The good news is that things are beginning to start back up, with hospitality, restaurant and retail businesses once again opening their doors. “We’re seeing a return to regular hours, and businesses are eager to get people in,” said Grone.

Mike Sukitch, owner of Mike’s Beer Bar and the North Shore Tavern, decided to start a business on the Northside two years ago after retiring from a 33-year corporate career. Originally from Spring Hill, he opened Mike’s Beer Bar in a space that had previously held a bar, and last year, when another business on the same street became available, he bought it and created the North Shore Tavern.

“I bought it six weeks before the pandemic closed things, but we’ve since used the opportunity to completely renovate the space,” he said. “Ironically, once things normalize, we’ll be able to put our best foot forward and showcase a beautiful place.”

As a former resident of the area, Sukitch was attracted to the diverse community.

“There’s a really good mix of young professionals as well as families that have been here for a couple of generations,” he said. “The area itself has seen continual improvement over the last 10 to 15 years, especially on the North Shore, where there’s access to residential and office space in addition to the stadiums.

“I like that I can have a neighborhood bar for those who live here, as well as a unique destination to come for beer or ‘steak on a stone’ for the business crowd or those coming to a baseball or football game,” he added. 

With roughly 75 percent of sales normally made between April and October, Sukitch says that there’s no doubt that COVID has made things more difficult. “On the positive side, it made us really take a look at our cost structure and focus on the areas that are need to have vs. areas that are nice to have,” he said. “The staff went to work and completely renovated the North Shore Tavern and cut out unnecessary operating costs, which gave us the opportunity to become structurally strong, so we’ll be even better coming out of it.”

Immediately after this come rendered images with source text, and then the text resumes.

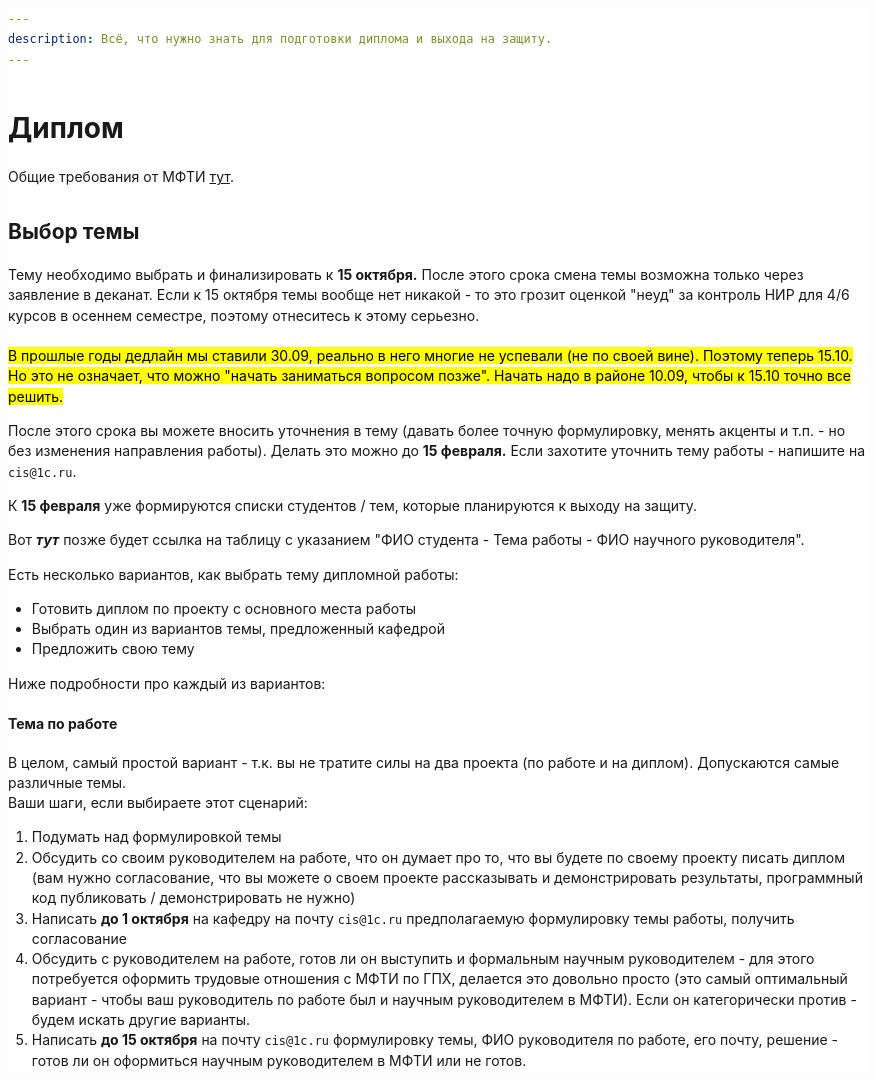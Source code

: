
 ```yaml
---
description: Всё, что нужно знать для подготовки диплома и выхода на защиту.
---
```


# Диплом

Общие требования от МФТИ [тут](https://mipt.ru/diht/students/diplom/a\_4k40zo.php).

## Выбор темы

Тему необходимо выбрать и финализировать к **15 октября.** После этого срока смена темы возможна только через заявление в деканат. Если к 15 октября темы вообще нет никакой - то это грозит оценкой "неуд" за контроль НИР для 4/6 курсов в осеннем семестре, поэтому отнеситесь к этому серьезно.\
\
<mark style="background-color:yellow;">В прошлые годы дедлайн мы ставили 30.09, реально в него многие не успевали (не по своей вине). Поэтому теперь 15.10. Но это не означает, что можно "начать заниматься вопросом позже". Начать надо в районе 10.09, чтобы к 15.10 точно все решить.</mark>

После этого срока вы можете вносить уточнения в тему (давать более точную формулировку, менять акценты и т.п. - но без изменения направления работы). Делать это можно до **15 февраля.** Если захотите уточнить тему работы - напишите на `cis@1c.ru`.

К **15 февраля** уже формируются списки студентов / тем, которые планируются к выходу на защиту.

Вот _**тут**_ позже будет ссылка на таблицу с указанием "ФИО студента - Тема работы - ФИО научного руководителя".

Есть несколько вариантов, как выбрать тему дипломной работы:&#x20;

* Готовить диплом по проекту с основного места работы
* Выбрать один из вариантов темы, предложенный кафедрой
* Предложить свою тему

Ниже подробности про каждый из вариантов:

#### Тема по работе&#x20;

В целом, самый простой вариант - т.к. вы не тратите силы на два проекта (по работе и на диплом). Допускаются самые различные темы. \
Ваши шаги, если выбираете этот сценарий:

1. Подумать над формулировкой темы
2. Обсудить со своим руководителем на работе, что он думает про то, что вы будете по своему проекту писать диплом (вам нужно согласование, что вы можете о своем проекте рассказывать и демонстрировать результаты, программный код публиковать / демонстрировать не нужно)
3. Написать **до 1 октября** на кафедру на почту `cis@1c.ru` предполагаемую формулировку темы работы, получить согласование
4. Обсудить с руководителем на работе, готов ли он выступить и формальным научным руководителем - для этого потребуется оформить трудовые отношения с МФТИ по ГПХ, делается это довольно просто (это самый оптимальный вариант - чтобы ваш руководитель по работе был и научным руководителем в МФТИ). Если он категорически против - будем искать другие варианты.
5. Написать **до 15 октября** на почту `cis@1c.ru` формулировку темы, ФИО руководителя по работе, его почту, решение - готов ли он оформиться научным руководителем в МФТИ или не готов.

Sukitch is looking at bringing music to the tavern, as well as starting an open mic comedy night. “We’re also looking at options to put together some sort of tent structure that will still allow outdoor dining for guests who prefer that to being indoors,” he said. 

Penn Brewery opened in the Northside in 1986 and added its restaurant in 1989. Co-owner and Director of Marketing Linda Nyman and partners bought it in 2009 and have run the Deutschtown-area brewery since.

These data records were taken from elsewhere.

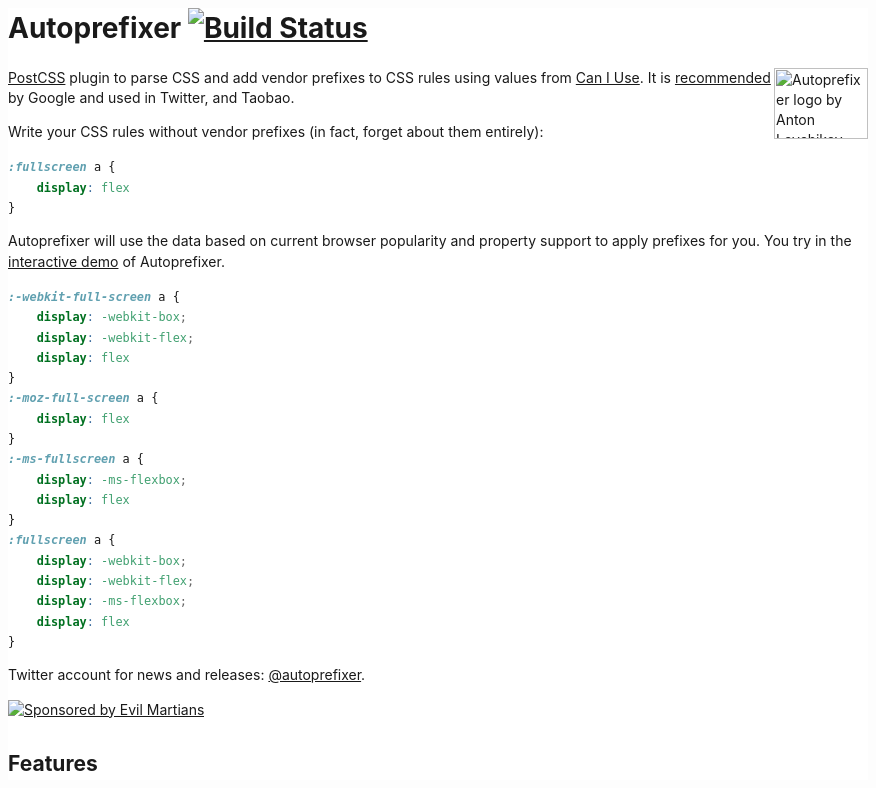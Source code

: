 # Autoprefixer [![Build Status][ci-img]][ci]

<img align="right" width="94" height="71"
     src="http://postcss.github.io/autoprefixer/logo.svg"
     title="Autoprefixer logo by Anton Lovchikov">

[PostCSS] plugin to parse CSS and add vendor prefixes to CSS rules using values
from [Can I Use]. It is [recommended] by Google and used in Twitter,
and Taobao.

Write your CSS rules without vendor prefixes (in fact, forget about them
entirely):

```css
:fullscreen a {
    display: flex
}
```

Autoprefixer will use the data based on current browser popularity and property
support to apply prefixes for you. You try in the [interactive demo]
of Autoprefixer.

```css
:-webkit-full-screen a {
    display: -webkit-box;
    display: -webkit-flex;
    display: flex
}
:-moz-full-screen a {
    display: flex
}
:-ms-fullscreen a {
    display: -ms-flexbox;
    display: flex
}
:fullscreen a {
    display: -webkit-box;
    display: -webkit-flex;
    display: -ms-flexbox;
    display: flex
}
```

Twitter account for news and releases: [@autoprefixer].

<a href="https://evilmartians.com/?utm_source=autoprefixer">
<img src="https://evilmartians.com/badges/sponsored-by-evil-martians.svg" alt="Sponsored by Evil Martians" width="236" height="54">
</a>

[interactive demo]: http://autoprefixer.github.io/
[@autoprefixer]:    https://twitter.com/autoprefixer
[recommended]:      https://developers.google.com/web/tools/setup/setup-buildtools#dont-trip-up-with-vendor-prefixes
[Can I Use]:        http://caniuse.com/
[PostCSS]:          https://github.com/postcss/postcss
[ci-img]:           https://travis-ci.org/postcss/autoprefixer.svg
[ci]:               https://travis-ci.org/postcss/autoprefixer

## Features


[27 special hacks]: https://github.com/postcss/autoprefixer/tree/master/lib/hacks
[Can I Use]: http://caniuse.com/
[Browserslist]:      https://github.com/ai/browserslist
[Browserslist docs]: https://github.com/ai/browserslist#queries
[CSS Grace]: https://github.com/cssdream/cssgrace
[cssnext]:   https://cssnext.github.io/
[list with all supported]: https://github.com/postcss/autoprefixer/wiki/support-list
[Can I Use]:               http://caniuse.com/
[postcss-gradientfixer]: https://github.com/hallvors/postcss-gradientfixer
[postcss-flexboxfixer]:  https://github.com/hallvors/postcss-flexboxfixer
[postcss-unprefix]:      https://github.com/yisibl/postcss-unprefix
[other PostCSS plugins]: https://github.com/postcss/postcss#plugins
[gulp-postcss]:          https://github.com/postcss/gulp-postcss
[other PostCSS plugins]: https://github.com/postcss/postcss#plugins
[postcss-loader]:        https://github.com/postcss/postcss-loader
[webpack]:               http://webpack.github.io/
[other PostCSS plugins]: https://github.com/postcss/postcss#plugins
[grunt-postcss]:         https://github.com/nDmitry/grunt-postcss
[middleman-autoprefixer]: https://github.com/porada/middleman-autoprefixer
[autoprefixer-rails]:     https://github.com/ai/autoprefixer-rails
[broccoli-postcss]:       https://github.com/jeffjewiss/broccoli-postcss
[postcss-brunch]:         https://github.com/iamvdo/postcss-brunch
 [less-plugin-autoprefix]: https://github.com/less/less-plugin-autoprefix
 [autoprefixer-stylus]:    https://github.com/jenius/autoprefixer-stylus
 [autoprefixer-rails]:     https://github.com/ai/autoprefixer-rails#compass
[postcss-js]: https://github.com/postcss/postcss-js
[Free Style]: https://github.com/blakeembrey/free-style
[postcss-cli]: https://github.com/code42day/postcss-cli
[html-autoprefixer]: https://github.com/RebelMail/html-autoprefixer
[standalone build]:  https://raw.github.com/ai/autoprefixer-rails/master/vendor/autoprefixer.js
[PostCSS]:           https://github.com/postcss/postcss
[Gulp]:  http://gulpjs.com/
[PostCSS warning API]: https://github.com/postcss/postcss/blob/master/docs/api.md#warning-class
[PostCSS API]: https://github.com/postcss/postcss/blob/master/docs/api.md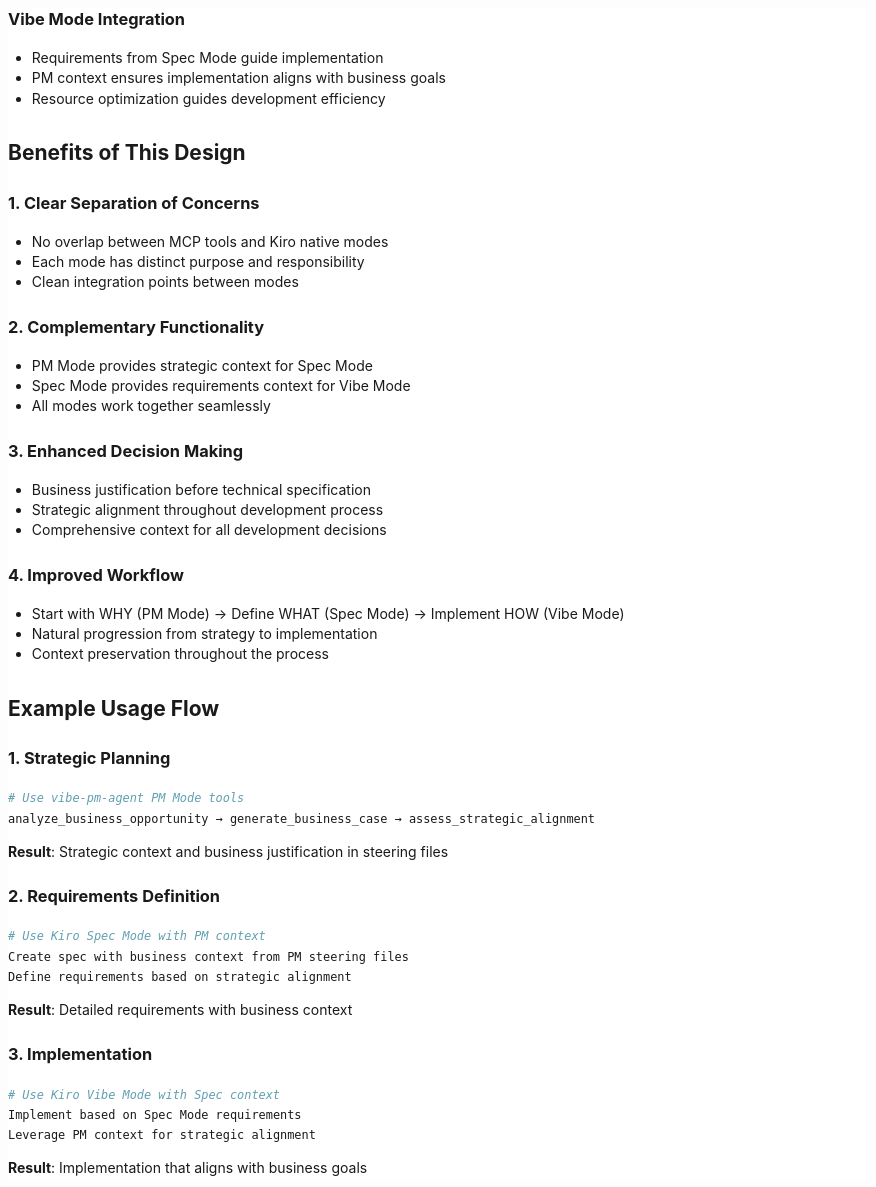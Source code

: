### Vibe Mode Integration  
- Requirements from Spec Mode guide implementation
- PM context ensures implementation aligns with business goals
- Resource optimization guides development efficiency

## Benefits of This Design

### 1. Clear Separation of Concerns
- No overlap between MCP tools and Kiro native modes
- Each mode has distinct purpose and responsibility
- Clean integration points between modes

### 2. Complementary Functionality
- PM Mode provides strategic context for Spec Mode
- Spec Mode provides requirements context for Vibe Mode
- All modes work together seamlessly

### 3. Enhanced Decision Making
- Business justification before technical specification
- Strategic alignment throughout development process
- Comprehensive context for all development decisions

### 4. Improved Workflow
- Start with WHY (PM Mode) → Define WHAT (Spec Mode) → Implement HOW (Vibe Mode)
- Natural progression from strategy to implementation
- Context preservation throughout the process

## Example Usage Flow

### 1. Strategic Planning
```bash
# Use vibe-pm-agent PM Mode tools
analyze_business_opportunity → generate_business_case → assess_strategic_alignment
```
**Result**: Strategic context and business justification in steering files

### 2. Requirements Definition
```bash
# Use Kiro Spec Mode with PM context
Create spec with business context from PM steering files
Define requirements based on strategic alignment
```
**Result**: Detailed requirements with business context

### 3. Implementation
```bash
# Use Kiro Vibe Mode with Spec context  
Implement based on Spec Mode requirements
Leverage PM context for strategic alignment
```
**Result**: Implementation that aligns with business goals
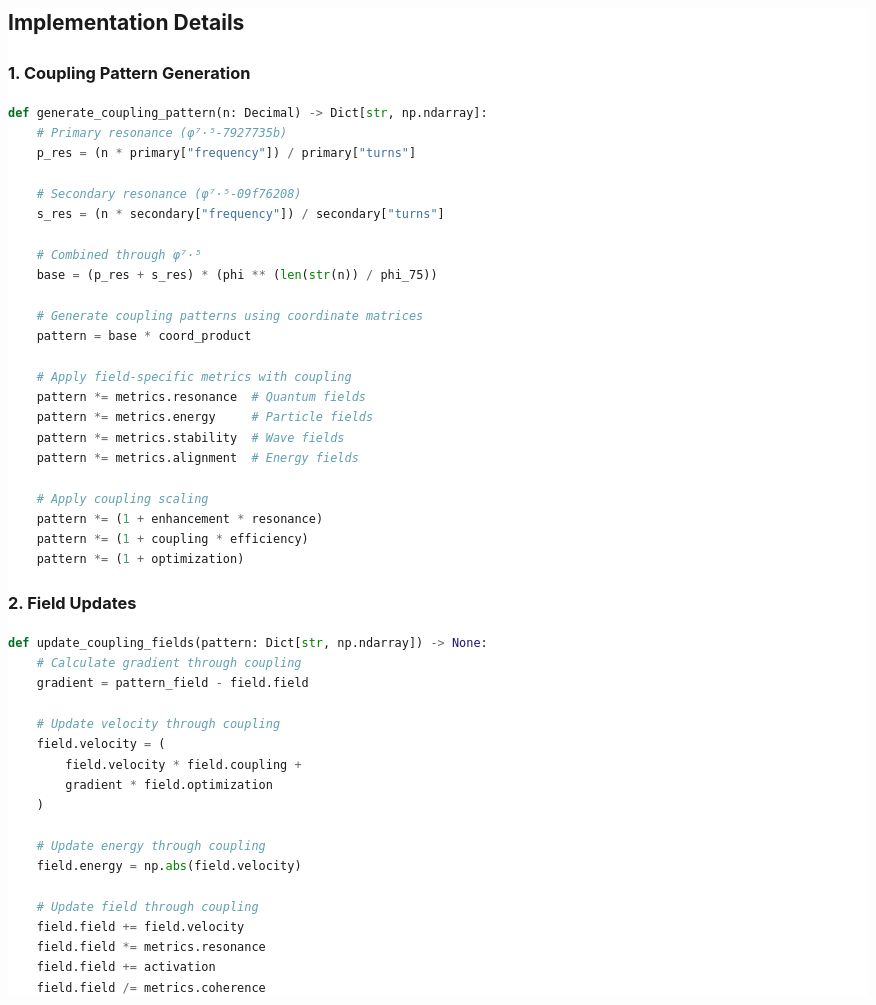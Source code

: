 ## Implementation Details

### 1. Coupling Pattern Generation
```python
def generate_coupling_pattern(n: Decimal) -> Dict[str, np.ndarray]:
    # Primary resonance (φ⁷·⁵-7927735b)
    p_res = (n * primary["frequency"]) / primary["turns"]
    
    # Secondary resonance (φ⁷·⁵-09f76208)
    s_res = (n * secondary["frequency"]) / secondary["turns"]
    
    # Combined through φ⁷·⁵
    base = (p_res + s_res) * (phi ** (len(str(n)) / phi_75))
    
    # Generate coupling patterns using coordinate matrices
    pattern = base * coord_product
    
    # Apply field-specific metrics with coupling
    pattern *= metrics.resonance  # Quantum fields
    pattern *= metrics.energy     # Particle fields
    pattern *= metrics.stability  # Wave fields
    pattern *= metrics.alignment  # Energy fields
    
    # Apply coupling scaling
    pattern *= (1 + enhancement * resonance)
    pattern *= (1 + coupling * efficiency)
    pattern *= (1 + optimization)
```

### 2. Field Updates
```python
def update_coupling_fields(pattern: Dict[str, np.ndarray]) -> None:
    # Calculate gradient through coupling
    gradient = pattern_field - field.field
    
    # Update velocity through coupling
    field.velocity = (
        field.velocity * field.coupling +
        gradient * field.optimization
    )
    
    # Update energy through coupling
    field.energy = np.abs(field.velocity)
    
    # Update field through coupling
    field.field += field.velocity
    field.field *= metrics.resonance
    field.field += activation
    field.field /= metrics.coherence
```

“The location chose us,” said Nyman. “It was originally built as a brewery in the 1800s, and when Tom Pastorius decided that he wanted to open a German brewery back in the 80s, the space at 800 Vinial Street made all the sense in the world.”

Today the brewery looks out over an area growing in popularity, both for visitors and for those who want to live near the city. “The Northside has a lot to offer in addition to its two key sports venues,” said Nyman. “There are a ton of restaurants and retail stores, and there’s a lot of rejuvenation going on in the residential sector. 

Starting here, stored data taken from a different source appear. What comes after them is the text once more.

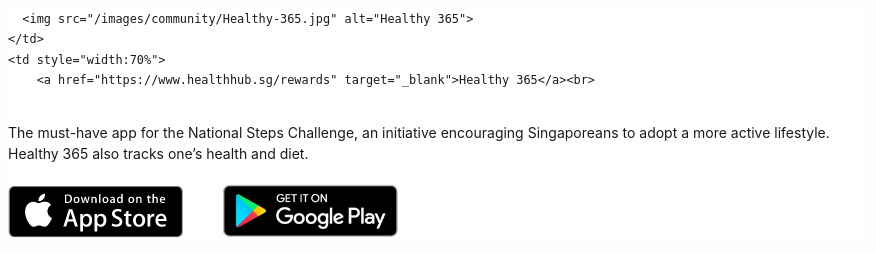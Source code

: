       <img src="/images/community/Healthy-365.jpg" alt="Healthy 365">
    </td>	
    <td style="width:70%">
      	<a href="https://www.healthhub.sg/rewards" target="_blank">Healthy 365</a><br>
   <br>
	The must-have app for the National Steps Challenge, an initiative encouraging Singaporeans to adopt a more active lifestyle. Healthy 365 also tracks one’s health and diet. <br>
	<br>
<div style="width:50%;display:flex;flex-wrap:wrap;">
         <div style="flex:50%"><a href="https://apps.apple.com/sg/app/healthy-365/id1040202154" target="_blanket"><img alt="Apple App Store Link" src="/images/community/Apple-Store.png"></a>
          </div>
          <div style="flex:50%;"><a href="https://play.google.com/store/apps/details?id=sg.gov.hpb.healthy365" target="_blanket"><img alt="Google Play Store Link" src="/images/community/Google-Play.png"></a>
          </div>
      </div>  
    </td>
  <tr>
<tr>    
<td style="width:30%">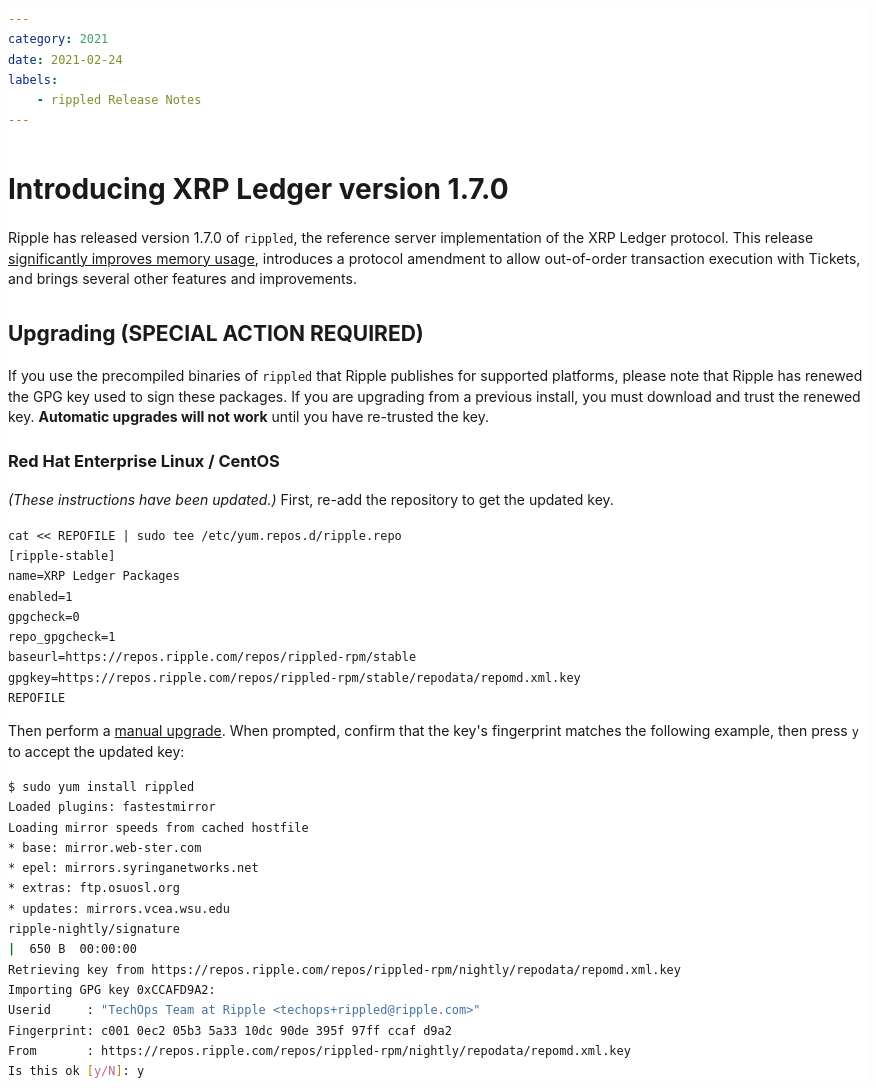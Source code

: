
 ```yaml
---
category: 2021
date: 2021-02-24
labels:
    - rippled Release Notes
---
```

# Introducing XRP Ledger version 1.7.0

Ripple has released version 1.7.0 of `rippled`, the reference server implementation of the XRP Ledger protocol. This release [significantly improves memory usage](https://blog.ripplex.io/how-ripples-c-team-cut-rippleds-memory-footprint-down-to-size/), introduces a protocol amendment to allow out-of-order transaction execution with Tickets, and brings several other features and improvements.

## Upgrading (SPECIAL ACTION REQUIRED)

If you use the precompiled binaries of `rippled` that Ripple publishes for supported platforms, please note that Ripple has renewed the GPG key used to sign these packages. If you are upgrading from a previous install, you must download and trust the renewed key. **Automatic upgrades will not work** until you have re-trusted the key.

### Red Hat Enterprise Linux / CentOS

_(These instructions have been updated.)_ First, re-add the repository to get the updated key.

```
cat << REPOFILE | sudo tee /etc/yum.repos.d/ripple.repo
[ripple-stable]
name=XRP Ledger Packages
enabled=1
gpgcheck=0
repo_gpgcheck=1
baseurl=https://repos.ripple.com/repos/rippled-rpm/stable
gpgkey=https://repos.ripple.com/repos/rippled-rpm/stable/repodata/repomd.xml.key
REPOFILE
```

Then perform a [manual upgrade](https://xrpl.org/update-rippled-manually-on-centos-rhel.html). When prompted, confirm that the key's fingerprint matches the following example, then press `y` to accept the updated key:

```sh
$ sudo yum install rippled
Loaded plugins: fastestmirror
Loading mirror speeds from cached hostfile
* base: mirror.web-ster.com
* epel: mirrors.syringanetworks.net
* extras: ftp.osuosl.org
* updates: mirrors.vcea.wsu.edu
ripple-nightly/signature
|  650 B  00:00:00    
Retrieving key from https://repos.ripple.com/repos/rippled-rpm/nightly/repodata/repomd.xml.key
Importing GPG key 0xCCAFD9A2:
Userid     : "TechOps Team at Ripple <techops+rippled@ripple.com>"
Fingerprint: c001 0ec2 05b3 5a33 10dc 90de 395f 97ff ccaf d9a2
From       : https://repos.ripple.com/repos/rippled-rpm/nightly/repodata/repomd.xml.key
Is this ok [y/N]: y
```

“There’s a new hotel going up right down the street from us, and the area is really booming,” she added. “We’re hoping to become the next Lawrenceville.”

During the pandemic, the brewery had to close, but it reopened in mid-October. “It definitely had an impact on our business, so the first order of business is to get word out that we have reopened,” said Nyman, who launched a social media campaign to invite guests back. “We have an outdoor beer garden, so as long as weather permits, we can continue to serve patrons outside as long as they want to dine there.” Penn Brewery also offers dine-in seating and take-out, and is currently open Wednesday-Sunday. 

“There’s such a diversity of things to do in the Northside, from its sports venues to the Children’s Museum, to the National Aviary, to Randyland, the Mattress Factory, and the Warhol Museum, to house tours of the Mexican War Streets,” she added of reasons to visit the area. “There’s so much to do here, you could spend days and days and not get to everything.”